Should also recognize the shifting market for scholarly monographs. A lot of work can no longer be published in book form because publishers (both commercial and university presses) don't want to take the financial risk. There are push as well as pull factors operating here.
"A further question is whether academics have turned towards journal articles because they believe they will be more successful in research assessments, or whether the increase in submitted journal articles is part of a wider shift in academia." The reasons colleagues and i are concentrating on journal articles rather than other forms of publications are: 1. The bureaucrats who decide on REF submissions, and therefore who can progress in their careers, tell us only journal articles matter. This is mainly because they don't bother to read what we write, and rely on the spurious ranking of journals instead. 2. Teaching and admins loads have risen so much nobody has time to write a book unless they get a sabbatical, and even then one semester probably isn't enough.
Yes, I am sure that the increasing teaching and administrative demands on academics is encouraging a switch from writing monographs to journal articles. In the arts and humanities, a full-length monograph is about 80,000 words, whereas a journal article is 8,000 words. So it is almost inevitable that when the demands on academics are increasing every year, it will be a rational decision to write journal articles. After all, who can write four monographs in the time-scale of the REF? Once again, the REF tail is wagging the scholarly dog.
I think that the rise of the 'short monograph' amongst scholarly publishers - the 20,000-50,000 hybrid of article and book might become the avenue of choice for REF submissions in a range of social science and humanities. The problem with books is they count as only one or two 'outputs' when the work can be substantial (5 years + for a good one).
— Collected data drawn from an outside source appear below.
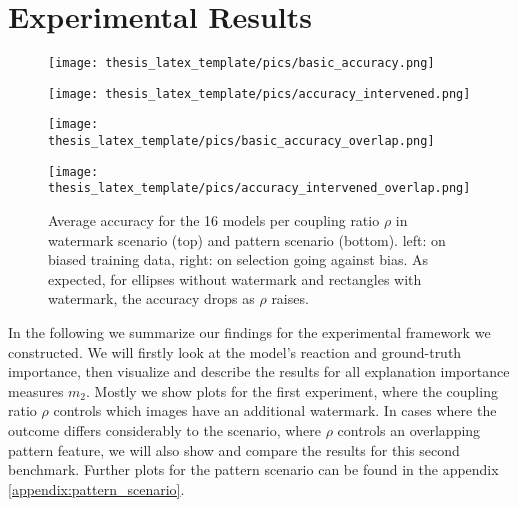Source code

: \chapter{Experimental Results}\label{chapter:results}

\begin{figure}[ht!]
    \centering
    \begin{minipage}{0.49\textwidth}
    \texttt{[image: thesis\_latex\_template/pics/basic\_accuracy.png]}
    \end{minipage}
    \begin{minipage}{0.49\textwidth}
    \texttt{[image: thesis\_latex\_template/pics/accuracy\_intervened.png]}
    \end{minipage}
    
    \begin{minipage}{0.49\textwidth}
    \texttt{[image: thesis\_latex\_template/pics/basic\_accuracy\_overlap.png]}
    \end{minipage}
    \begin{minipage}{0.49\textwidth}
    \texttt{[image: thesis\_latex\_template/pics/accuracy\_intervened\_overlap.png]}
    \end{minipage}
    \caption[Accuracies]{Average accuracy for the 16 models per coupling ratio $\rho$ in watermark scenario (top) and pattern scenario (bottom). left: on biased training data, right: on selection going against bias. As expected, for ellipses without watermark and rectangles with watermark, the accuracy drops as $\rho$ raises.}
    \label{fig:accuracy}
\end{figure}

In the following we summarize our findings for the experimental framework we constructed. We will firstly look at the model's reaction and ground-truth importance, then visualize and describe the results for all explanation importance measures $m_2$.
Mostly we show plots for the first experiment, where the coupling ratio $\rho$ controls which images have an additional watermark. In cases where the outcome differs considerably to the scenario, where $\rho$ controls an overlapping pattern feature, we will also show and compare the results for this second benchmark. Further plots for the pattern scenario can be found in the appendix \cref{appendix:pattern_scenario}.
Here's another potential reason. I've had 10 books published with global sales. Zero submitted to REF. Reason? Your guess. But I have heard the following type of comment from innumerable 'academics' ... 'well, books aren't proper research are they'. This usually from Doctors or Professors who have published articles that have been read by them, the reviewers ... and pretty much no one else. And for those readers now saying 'sour grapes', think again. I don't write my books for 'academic glory', I couldn't care less about REF, and I'm not a career academic - but on behalf of students, maybe academia should recognise the value of books in education.